Segundo Tarcísio de Freitas, o edital lançado em São Paulo não discorda das diretrizes criadas pelo Governo Federal. “A diretriz do ministério deixa a critério do estado a definição de como as câmeras vão funcionar. Então, o ministério diz que elas podem funcionar ininterruptamente, elas podem ter acionamento pelo agente, elas podem ter acionamento automático. Então, todas as formas de acionamento estão alcançadas pela diretriz do Ministério da Justiça”, afirmou o governador após sua participação no evento Summit Mobilidade.

Nesta segunda-feira (10), o ministro Luís Roberto Barroso, presidente do Supremo Tribunal Federal (STF), negou um pedido da Defensoria Pública do Estado de São Paulo de suspender o pregão de contratação de câmeras corporais para PM’s porque não previa a gravação ininterrupta. Barroso justificou sua decisão dizendo que a regra fixada pela pasta estabelece preferência pela gravação ininterrupta mas que não há proibição para outras formas de gravação.

Foto de perto de uma câmera corporal no uniforme policial
A PMESP publica a portaria complementar com as diretrizes que disciplinam o uso das câmeras corporais.
[Imagem: Divulgação/Governo do Estado de São Paulo]

Opiniões públicas

A Jornalismo Júnior realizou uma pesquisa com 101 moradores do estado de São Paulo, sendo 70% da capital, a qual apontou que 92,9% dos participantes apoiam o uso das câmeras corporais em PM’s. A mesma porcentagem afirmou que se sentiria mais segura se a abordagem policial fosse realizada com câmeras ligadas. 

Os entrevistados se mostram favoráveis ao modelo atual, devido à proteção oferecida tanto aos policiais quanto para a população, prevenção do abuso da força e transparência nas atividades de agente públicos. Além do mais, grande parte acredita que o uso das câmeras ajuda sobretudo pessoas pobres, negras e LGBTQIA+. 
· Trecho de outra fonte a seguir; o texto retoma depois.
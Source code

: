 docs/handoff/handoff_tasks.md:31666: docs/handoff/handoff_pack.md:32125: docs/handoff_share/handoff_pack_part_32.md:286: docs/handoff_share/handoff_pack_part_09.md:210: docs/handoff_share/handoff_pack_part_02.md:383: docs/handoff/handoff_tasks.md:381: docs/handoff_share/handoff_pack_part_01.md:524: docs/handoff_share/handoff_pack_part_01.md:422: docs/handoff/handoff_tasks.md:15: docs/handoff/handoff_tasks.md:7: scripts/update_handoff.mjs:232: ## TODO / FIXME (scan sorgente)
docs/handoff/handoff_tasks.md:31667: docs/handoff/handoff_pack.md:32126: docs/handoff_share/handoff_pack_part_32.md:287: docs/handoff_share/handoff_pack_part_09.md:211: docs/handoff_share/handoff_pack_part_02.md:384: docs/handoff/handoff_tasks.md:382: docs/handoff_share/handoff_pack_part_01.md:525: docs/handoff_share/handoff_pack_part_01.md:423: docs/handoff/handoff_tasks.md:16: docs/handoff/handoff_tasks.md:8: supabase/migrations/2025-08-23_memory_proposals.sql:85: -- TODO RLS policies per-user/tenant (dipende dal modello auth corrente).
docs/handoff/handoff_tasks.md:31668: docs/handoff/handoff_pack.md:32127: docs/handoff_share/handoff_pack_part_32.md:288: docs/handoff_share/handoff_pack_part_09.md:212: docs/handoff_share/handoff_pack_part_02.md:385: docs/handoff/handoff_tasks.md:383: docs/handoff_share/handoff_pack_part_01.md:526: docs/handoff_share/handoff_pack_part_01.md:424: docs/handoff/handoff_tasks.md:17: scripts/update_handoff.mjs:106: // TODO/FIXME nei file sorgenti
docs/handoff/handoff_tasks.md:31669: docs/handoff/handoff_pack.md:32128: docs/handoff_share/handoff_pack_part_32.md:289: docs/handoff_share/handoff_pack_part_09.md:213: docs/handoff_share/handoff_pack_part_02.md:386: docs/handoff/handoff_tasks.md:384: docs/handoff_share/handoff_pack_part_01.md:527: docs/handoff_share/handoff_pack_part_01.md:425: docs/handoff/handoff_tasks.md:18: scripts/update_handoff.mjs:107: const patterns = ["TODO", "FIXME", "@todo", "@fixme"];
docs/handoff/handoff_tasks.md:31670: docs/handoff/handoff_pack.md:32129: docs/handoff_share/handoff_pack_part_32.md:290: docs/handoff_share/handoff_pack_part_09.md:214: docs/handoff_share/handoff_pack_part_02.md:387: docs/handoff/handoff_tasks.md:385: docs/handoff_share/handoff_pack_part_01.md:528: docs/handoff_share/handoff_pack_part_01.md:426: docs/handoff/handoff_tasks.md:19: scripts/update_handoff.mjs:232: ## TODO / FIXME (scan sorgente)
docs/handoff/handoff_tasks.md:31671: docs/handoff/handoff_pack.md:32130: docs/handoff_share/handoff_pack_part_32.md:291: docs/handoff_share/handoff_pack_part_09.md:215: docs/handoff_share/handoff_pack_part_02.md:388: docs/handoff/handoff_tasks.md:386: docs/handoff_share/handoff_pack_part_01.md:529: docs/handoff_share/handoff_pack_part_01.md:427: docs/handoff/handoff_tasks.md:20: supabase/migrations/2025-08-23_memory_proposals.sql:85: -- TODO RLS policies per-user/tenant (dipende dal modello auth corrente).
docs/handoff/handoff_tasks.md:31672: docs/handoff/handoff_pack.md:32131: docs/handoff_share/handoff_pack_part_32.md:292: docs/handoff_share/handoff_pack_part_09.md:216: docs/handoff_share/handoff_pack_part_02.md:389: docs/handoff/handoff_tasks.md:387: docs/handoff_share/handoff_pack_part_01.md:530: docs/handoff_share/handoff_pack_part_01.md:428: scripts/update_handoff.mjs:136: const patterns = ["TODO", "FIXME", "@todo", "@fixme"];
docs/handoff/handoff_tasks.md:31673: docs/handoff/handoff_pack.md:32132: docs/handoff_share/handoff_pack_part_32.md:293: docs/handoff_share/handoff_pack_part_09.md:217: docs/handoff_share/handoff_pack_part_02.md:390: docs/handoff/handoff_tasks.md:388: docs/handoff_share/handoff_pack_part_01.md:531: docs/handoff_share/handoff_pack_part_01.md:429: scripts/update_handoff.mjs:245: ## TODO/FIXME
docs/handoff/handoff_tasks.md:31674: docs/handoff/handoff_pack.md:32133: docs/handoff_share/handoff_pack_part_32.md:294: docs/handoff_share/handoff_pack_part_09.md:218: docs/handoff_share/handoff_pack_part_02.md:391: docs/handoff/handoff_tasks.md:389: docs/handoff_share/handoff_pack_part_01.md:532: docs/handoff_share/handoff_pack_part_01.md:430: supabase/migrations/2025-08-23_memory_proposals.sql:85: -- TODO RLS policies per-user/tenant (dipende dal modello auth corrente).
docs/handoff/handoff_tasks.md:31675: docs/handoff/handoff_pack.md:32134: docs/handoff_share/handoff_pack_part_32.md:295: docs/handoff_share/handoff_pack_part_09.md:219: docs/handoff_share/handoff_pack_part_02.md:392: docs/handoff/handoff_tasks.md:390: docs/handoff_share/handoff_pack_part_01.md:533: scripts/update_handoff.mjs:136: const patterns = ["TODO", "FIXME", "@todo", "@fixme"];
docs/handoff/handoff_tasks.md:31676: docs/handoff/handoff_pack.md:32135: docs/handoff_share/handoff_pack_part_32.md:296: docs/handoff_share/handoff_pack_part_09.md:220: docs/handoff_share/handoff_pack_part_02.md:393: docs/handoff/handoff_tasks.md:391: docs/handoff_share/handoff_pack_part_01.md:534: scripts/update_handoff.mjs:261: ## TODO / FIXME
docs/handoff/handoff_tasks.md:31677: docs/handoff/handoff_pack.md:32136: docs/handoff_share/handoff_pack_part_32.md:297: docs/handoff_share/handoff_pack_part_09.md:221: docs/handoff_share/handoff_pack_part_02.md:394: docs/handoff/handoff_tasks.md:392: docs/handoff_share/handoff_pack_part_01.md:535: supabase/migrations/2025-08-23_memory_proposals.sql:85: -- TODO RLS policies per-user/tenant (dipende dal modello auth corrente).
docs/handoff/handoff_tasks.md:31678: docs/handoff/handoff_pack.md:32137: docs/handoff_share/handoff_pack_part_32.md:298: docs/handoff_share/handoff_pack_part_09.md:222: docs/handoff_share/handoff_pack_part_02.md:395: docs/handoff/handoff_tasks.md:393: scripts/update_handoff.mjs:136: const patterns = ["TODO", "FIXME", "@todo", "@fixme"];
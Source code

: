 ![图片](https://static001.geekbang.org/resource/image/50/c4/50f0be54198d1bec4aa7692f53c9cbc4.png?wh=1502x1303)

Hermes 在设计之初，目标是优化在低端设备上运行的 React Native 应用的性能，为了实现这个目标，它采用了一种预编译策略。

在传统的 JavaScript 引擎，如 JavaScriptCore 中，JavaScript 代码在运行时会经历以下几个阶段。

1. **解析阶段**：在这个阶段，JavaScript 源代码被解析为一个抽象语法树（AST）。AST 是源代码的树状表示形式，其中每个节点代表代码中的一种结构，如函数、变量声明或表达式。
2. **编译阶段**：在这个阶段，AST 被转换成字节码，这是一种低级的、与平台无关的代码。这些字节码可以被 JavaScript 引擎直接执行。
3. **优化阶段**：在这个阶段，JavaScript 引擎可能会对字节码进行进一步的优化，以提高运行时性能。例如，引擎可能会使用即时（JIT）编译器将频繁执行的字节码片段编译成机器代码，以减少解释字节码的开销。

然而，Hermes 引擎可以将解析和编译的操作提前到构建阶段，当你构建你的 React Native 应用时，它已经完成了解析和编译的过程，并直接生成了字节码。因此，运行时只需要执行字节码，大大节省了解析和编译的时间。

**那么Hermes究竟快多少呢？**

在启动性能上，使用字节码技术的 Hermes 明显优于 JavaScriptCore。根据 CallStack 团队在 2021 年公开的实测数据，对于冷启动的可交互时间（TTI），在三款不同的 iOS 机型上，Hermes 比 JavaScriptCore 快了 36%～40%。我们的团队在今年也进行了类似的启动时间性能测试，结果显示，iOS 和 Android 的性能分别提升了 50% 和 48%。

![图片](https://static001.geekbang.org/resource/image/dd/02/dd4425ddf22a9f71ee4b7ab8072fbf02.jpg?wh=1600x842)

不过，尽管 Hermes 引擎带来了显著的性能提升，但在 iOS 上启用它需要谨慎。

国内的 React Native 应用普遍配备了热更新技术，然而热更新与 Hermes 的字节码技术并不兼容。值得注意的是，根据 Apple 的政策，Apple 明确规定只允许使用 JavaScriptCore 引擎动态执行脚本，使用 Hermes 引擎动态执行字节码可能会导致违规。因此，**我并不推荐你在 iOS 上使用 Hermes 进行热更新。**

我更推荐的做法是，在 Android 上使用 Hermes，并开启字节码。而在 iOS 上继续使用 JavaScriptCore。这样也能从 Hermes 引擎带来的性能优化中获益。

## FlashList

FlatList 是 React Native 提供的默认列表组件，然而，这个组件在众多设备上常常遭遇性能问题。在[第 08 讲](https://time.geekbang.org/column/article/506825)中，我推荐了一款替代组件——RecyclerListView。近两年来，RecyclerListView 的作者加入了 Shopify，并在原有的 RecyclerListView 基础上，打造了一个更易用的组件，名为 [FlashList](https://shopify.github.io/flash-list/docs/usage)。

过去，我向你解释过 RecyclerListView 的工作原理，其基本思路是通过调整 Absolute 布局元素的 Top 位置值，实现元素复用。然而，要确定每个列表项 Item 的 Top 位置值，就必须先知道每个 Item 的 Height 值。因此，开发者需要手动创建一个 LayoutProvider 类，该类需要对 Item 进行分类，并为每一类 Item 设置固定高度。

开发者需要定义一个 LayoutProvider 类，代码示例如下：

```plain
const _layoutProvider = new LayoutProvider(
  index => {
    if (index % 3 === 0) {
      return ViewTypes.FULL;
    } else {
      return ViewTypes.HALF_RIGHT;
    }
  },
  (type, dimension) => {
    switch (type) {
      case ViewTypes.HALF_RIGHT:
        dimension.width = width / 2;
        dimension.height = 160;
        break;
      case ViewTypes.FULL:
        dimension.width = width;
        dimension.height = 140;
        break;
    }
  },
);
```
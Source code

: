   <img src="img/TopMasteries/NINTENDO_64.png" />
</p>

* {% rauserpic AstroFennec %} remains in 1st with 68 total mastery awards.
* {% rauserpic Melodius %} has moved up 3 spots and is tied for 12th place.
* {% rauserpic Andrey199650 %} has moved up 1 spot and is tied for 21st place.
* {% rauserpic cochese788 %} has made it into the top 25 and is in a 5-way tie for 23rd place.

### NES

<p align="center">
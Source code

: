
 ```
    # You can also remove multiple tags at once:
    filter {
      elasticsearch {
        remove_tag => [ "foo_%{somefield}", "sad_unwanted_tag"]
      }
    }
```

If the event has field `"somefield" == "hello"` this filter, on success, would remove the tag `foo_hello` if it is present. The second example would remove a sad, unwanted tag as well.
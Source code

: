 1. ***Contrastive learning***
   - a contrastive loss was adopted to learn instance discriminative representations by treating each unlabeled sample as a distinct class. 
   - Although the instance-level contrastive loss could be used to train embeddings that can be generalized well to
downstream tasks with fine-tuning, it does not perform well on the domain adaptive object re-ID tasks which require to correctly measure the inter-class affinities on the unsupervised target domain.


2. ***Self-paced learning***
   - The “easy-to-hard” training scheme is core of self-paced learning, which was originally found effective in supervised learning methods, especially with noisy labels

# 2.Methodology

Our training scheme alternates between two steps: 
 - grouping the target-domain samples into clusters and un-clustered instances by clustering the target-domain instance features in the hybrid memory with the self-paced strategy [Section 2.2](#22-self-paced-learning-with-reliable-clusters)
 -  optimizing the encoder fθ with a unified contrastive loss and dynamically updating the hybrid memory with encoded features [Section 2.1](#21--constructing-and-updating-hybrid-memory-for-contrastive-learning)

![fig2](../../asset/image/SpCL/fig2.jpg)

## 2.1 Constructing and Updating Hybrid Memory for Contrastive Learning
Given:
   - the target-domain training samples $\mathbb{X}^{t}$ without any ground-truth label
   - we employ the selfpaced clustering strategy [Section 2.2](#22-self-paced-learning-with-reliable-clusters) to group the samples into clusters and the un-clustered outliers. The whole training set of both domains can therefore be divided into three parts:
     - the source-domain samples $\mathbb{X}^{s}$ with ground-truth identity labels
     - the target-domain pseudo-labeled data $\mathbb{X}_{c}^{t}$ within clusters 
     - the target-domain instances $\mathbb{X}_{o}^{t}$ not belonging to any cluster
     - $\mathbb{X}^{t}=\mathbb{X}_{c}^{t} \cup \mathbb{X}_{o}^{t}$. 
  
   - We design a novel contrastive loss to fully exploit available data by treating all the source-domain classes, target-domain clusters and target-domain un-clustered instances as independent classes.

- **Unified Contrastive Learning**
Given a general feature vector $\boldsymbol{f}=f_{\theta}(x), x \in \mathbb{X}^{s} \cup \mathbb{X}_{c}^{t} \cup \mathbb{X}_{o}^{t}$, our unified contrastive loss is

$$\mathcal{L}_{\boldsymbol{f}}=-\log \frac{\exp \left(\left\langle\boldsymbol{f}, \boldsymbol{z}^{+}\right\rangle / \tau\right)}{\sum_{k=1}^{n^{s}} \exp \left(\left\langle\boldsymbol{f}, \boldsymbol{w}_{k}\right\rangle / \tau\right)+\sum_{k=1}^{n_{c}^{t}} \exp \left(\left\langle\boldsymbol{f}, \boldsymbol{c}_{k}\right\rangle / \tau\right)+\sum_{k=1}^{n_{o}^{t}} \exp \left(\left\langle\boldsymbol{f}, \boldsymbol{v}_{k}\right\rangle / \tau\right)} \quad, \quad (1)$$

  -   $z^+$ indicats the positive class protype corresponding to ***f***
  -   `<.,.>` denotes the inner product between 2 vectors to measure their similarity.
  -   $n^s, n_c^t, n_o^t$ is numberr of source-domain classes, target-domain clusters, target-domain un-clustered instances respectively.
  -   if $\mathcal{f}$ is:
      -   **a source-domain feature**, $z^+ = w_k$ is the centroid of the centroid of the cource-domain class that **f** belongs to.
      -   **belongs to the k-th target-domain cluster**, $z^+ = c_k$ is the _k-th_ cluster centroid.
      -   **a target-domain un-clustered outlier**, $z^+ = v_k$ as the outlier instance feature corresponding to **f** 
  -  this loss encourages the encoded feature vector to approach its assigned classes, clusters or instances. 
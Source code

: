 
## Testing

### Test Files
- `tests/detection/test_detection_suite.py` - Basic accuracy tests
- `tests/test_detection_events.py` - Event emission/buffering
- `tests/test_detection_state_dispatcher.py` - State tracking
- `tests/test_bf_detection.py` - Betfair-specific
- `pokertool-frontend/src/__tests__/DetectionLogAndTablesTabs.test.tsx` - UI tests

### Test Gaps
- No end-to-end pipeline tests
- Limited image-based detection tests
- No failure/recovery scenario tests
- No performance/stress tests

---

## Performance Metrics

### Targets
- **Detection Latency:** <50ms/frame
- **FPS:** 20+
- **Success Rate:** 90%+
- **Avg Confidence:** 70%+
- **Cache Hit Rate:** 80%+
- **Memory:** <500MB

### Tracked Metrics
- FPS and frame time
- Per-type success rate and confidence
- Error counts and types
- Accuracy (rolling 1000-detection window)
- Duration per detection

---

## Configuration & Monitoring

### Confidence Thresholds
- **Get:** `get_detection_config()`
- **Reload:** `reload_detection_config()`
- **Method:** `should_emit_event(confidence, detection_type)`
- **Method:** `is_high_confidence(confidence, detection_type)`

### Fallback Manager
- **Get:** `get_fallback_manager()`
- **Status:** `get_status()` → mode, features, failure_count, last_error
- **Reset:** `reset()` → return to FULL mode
Para 81,2%, as câmeras contribuem totalmente para a segurança pública, já 15,8% acham que isso ocorre apenas parcialmente. Por outro lado, 3% dos entrevistados não apoiam o projeto. Estes acreditam que a utilização do material seja invasiva, que ela coaja a ação policial e que existam medidas mais úteis para a contribuição do trabalho dos agentes. Outros 3% se disseram indiferentes, afirmando que a medida não altera a eficiência policial, mas também não a prejudica.

Mesmo que o projeto apresente alto nível de aprovação por parte da população, entre os policiais militares que fazem uso das câmeras no cotidiano, elas podem não ser vistas como aliadas. O Sargento Rogério Walter, policial militar aposentado, por exemplo, é contrário ao equipamento e conta que quando fazia uso das câmeras corporais se sentia desconfortável em “ser monitorado durante 12h de trabalho”. Para ele, as câmeras não devem ser uma prioridade porque não é um dinheiro bem investido.

“Muitos pensam que os policiais são contrários às câmeras porque querem fazer o que bem entenderem. Isso não é verdade. Somos submetidos ao Regime Militar, então qualquer ação que não condiga com o regulamento pode gerar uma punição com Pena Privativa de Liberdade, sendo essa ação crime ou não. O uso das câmeras nos causa desconforto, podendo retardar a ação do policial, pondo em risco a própria vida ou de outras pessoas”, completa o ex-agente.

Daniel Edler conta que em todos os países em que projetos como este foram implementados, o maior desafio é que os agentes aceitem totalmente o uso das câmeras, de forma ininterrupta ou não. “O principal mecanismo criado pela câmera corporal é o de dissuasão, é a ideia de que você evita que situações mais tranquilas escalem para uma mais tensa”, comenta. 

Marivaldo Pereira pontua que é comum que novas tecnologias causem certa resistência e, por isso, levam tempo para serem implementadas e aceitas, ainda mais quando são favoráveis também para os agentes policiais.